===== INFORMATION PROVIDED =====

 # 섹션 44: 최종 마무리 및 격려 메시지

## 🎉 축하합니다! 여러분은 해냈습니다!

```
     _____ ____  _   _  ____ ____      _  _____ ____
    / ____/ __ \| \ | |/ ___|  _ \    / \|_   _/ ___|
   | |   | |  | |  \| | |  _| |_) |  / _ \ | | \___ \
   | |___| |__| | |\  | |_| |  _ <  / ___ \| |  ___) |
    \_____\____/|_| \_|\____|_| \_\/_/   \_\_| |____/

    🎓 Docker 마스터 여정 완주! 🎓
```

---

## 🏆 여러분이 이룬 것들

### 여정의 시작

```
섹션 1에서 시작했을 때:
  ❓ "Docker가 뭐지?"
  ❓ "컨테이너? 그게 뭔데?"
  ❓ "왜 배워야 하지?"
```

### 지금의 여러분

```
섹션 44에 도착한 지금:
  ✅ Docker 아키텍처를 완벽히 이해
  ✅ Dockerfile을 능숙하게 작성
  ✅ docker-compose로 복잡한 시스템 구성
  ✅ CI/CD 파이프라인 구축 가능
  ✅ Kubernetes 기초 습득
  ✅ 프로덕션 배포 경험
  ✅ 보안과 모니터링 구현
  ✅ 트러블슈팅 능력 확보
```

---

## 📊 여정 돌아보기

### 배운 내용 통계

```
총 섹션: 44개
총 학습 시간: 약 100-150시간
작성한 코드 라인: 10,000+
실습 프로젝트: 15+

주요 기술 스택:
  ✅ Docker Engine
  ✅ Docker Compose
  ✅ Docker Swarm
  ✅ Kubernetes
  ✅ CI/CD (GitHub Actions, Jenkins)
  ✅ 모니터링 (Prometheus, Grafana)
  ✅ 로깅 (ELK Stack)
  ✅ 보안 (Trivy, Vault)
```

=====

■ **WHAT TO DO**
The full listing should be reproduced exactly.

■ **RESULT OF THE TASK**
 # 섹션 44: 최종 마무리 및 격려 메시지

## 🎉 축하합니다! 여러분은 해냈습니다!

```
     _____ ____  _   _  ____ ____      _  _____ ____
    / ____/ __ \| \ | |/ ___|  _ \    / \|_   _/ ___|
   | |   | |  | |  \| | |  _| |_) |  / _ \ | | \___ \
   | |___| |__| | |\  | |_| |  _ <  / ___ \| |  ___) |
    \_____\____/|_| \_|\____|_| \_\/_/   \_\_| |____/

    🎓 Docker 마스터 여정 완주! 🎓
```

---

## 🏆 여러분이 이룬 것들

### 여정의 시작

```
섹션 1에서 시작했을 때:
  ❓ "Docker가 뭐지?"
  ❓ "컨테이너? 그게 뭔데?"
  ❓ "왜 배워야 하지?"
```

### 지금의 여러분

```
섹션 44에 도착한 지금:
  ✅ Docker 아키텍처를 완벽히 이해
  ✅ Dockerfile을 능숙하게 작성
  ✅ docker-compose로 복잡한 시스템 구성
  ✅ CI/CD 파이프라인 구축 가능
  ✅ Kubernetes 기초 습득
  ✅ 프로덕션 배포 경험
  ✅ 보안과 모니터링 구현
  ✅ 트러블슈팅 능력 확보
```

---

## 📊 여정 돌아보기

### 배운 내용 통계

```
총 섹션: 44개
총 학습 시간: 약 100-150시간
작성한 코드 라인: 10,000+
실습 프로젝트: 15+

주요 기술 스택:
  ✅ Docker Engine
  ✅ Docker Compose
  ✅ Docker Swarm
  ✅ Kubernetes
  ✅ CI/CD (GitHub Actions, Jenkins)
  ✅ 모니터링 (Prometheus, Grafana)
  ✅ 로깅 (ELK Stack)
  ✅ 보안 (Trivy, Vault)
```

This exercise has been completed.